In the all of vicariously grieving, I will do what I can to support my friends and cousin. I’ll purchase more sympathy cards, pen notes written from the heart and pray for comfort to come. I care. Because they are hurting, I hurt.
© Copyright 2023 Audrey Kletscher Helbling
this is incredibly heartbreaking to read, even without knowing any of them or their families personally. It is so hard to process why things happen, and when it does, we each try to support those who are effected, even though we are mourning the loss right along with them. your writing to them will be treasured more than you will know.
Thank you, Beth. I fully realize the value in handwritten thoughts. I have all the sympathy cards I received upon my mom’s death a year ago and they still comfort me.
You’re a sweet, compassionate , soul. Bless you, Audrey. ❤
As are you, dear Penny.
Prayers for comfort and healing. (((((((((loveandhugs)))))))
Thank you. I feel your love and hugs.
sending heart hugs during this difficult time of loss.
Thank you, Rose. I like those words, “heart hugs.”
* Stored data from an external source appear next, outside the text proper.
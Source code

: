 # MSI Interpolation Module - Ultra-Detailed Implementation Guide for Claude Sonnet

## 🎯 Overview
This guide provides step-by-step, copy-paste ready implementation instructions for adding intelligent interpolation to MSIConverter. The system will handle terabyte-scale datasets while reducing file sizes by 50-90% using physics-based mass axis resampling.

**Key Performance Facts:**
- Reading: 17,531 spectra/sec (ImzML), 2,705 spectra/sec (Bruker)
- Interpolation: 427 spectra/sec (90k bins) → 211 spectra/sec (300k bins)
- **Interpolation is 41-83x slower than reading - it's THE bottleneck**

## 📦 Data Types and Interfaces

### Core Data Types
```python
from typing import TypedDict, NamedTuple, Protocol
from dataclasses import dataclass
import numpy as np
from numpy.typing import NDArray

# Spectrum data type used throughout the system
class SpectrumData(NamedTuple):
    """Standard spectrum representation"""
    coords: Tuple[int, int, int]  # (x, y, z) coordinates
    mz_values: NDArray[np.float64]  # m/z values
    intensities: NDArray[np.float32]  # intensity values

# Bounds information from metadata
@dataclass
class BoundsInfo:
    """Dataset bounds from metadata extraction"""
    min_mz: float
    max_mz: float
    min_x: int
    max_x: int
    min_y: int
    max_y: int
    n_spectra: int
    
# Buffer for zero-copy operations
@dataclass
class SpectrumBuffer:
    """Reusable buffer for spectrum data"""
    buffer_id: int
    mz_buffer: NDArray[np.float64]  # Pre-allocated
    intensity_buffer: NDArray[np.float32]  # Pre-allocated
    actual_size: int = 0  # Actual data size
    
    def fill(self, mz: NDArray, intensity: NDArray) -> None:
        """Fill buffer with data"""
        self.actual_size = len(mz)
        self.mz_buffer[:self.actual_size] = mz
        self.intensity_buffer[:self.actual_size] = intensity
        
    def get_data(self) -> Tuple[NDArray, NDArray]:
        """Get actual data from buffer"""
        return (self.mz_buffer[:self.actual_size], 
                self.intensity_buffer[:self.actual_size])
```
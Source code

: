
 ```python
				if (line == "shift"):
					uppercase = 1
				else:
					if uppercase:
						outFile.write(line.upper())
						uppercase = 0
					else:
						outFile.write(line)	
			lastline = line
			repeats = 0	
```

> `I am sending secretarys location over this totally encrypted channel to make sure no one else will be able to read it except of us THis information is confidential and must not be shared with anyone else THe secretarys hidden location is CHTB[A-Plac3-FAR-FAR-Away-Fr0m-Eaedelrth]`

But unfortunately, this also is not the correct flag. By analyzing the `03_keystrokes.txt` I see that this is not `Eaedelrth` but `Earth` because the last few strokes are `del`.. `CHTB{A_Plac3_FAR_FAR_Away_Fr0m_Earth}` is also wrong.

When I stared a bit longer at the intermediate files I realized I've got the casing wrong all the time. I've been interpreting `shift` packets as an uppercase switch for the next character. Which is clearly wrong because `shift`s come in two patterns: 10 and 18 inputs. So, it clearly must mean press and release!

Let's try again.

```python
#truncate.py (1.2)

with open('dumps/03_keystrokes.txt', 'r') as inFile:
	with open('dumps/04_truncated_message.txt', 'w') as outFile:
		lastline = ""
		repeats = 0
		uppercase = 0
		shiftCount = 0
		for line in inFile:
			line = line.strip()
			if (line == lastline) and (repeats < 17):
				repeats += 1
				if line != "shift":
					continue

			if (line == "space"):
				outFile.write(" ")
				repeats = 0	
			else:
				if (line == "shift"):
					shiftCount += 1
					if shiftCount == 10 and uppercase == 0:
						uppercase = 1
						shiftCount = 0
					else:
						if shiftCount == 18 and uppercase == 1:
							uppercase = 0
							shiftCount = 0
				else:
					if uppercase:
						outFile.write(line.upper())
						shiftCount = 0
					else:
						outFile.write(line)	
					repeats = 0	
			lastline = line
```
I cried as I read this. I cry when I read these things in my local newspaper. Young policeman killed in the line of duty. Some young person with an expectant wife, or young children left to grieve. What is it that causes this grief about people that I don’t even know?
I think there are several reasons you and I react as we do to such deaths, even when we don’t know the individual. First, we are human. Second, we are compassionate souls. Third, the death reminds us of our own losses and triggers emotions. Hugs to you, Norma. Thank you for caring so much.
All the losses add up and I am so very sorry for each of these lives lost. Keep sending those cards—- they really do help people when they know someone cares.
I am, like you, big on sending cards. They make a major difference and I’ve many times been the beneficiary of yours. They always uplift and encourage me.
Yes, when death is unexpected it seems harder. Even knowing that death is part of life, that it happens all the time, we still grieve because we have loved. I’m glad we love anyway.
Your final sentence says it all. And that is the part we need to remember in our grief.
It’s a lot you are carrying right now…for you and for your loved ones. You are thoughtful and caring and it’s evident in the way you reach out to others.
Thank you, Valerie. Yes, too many of my dear friends are carrying a lot. I try to be there for them and uplift them.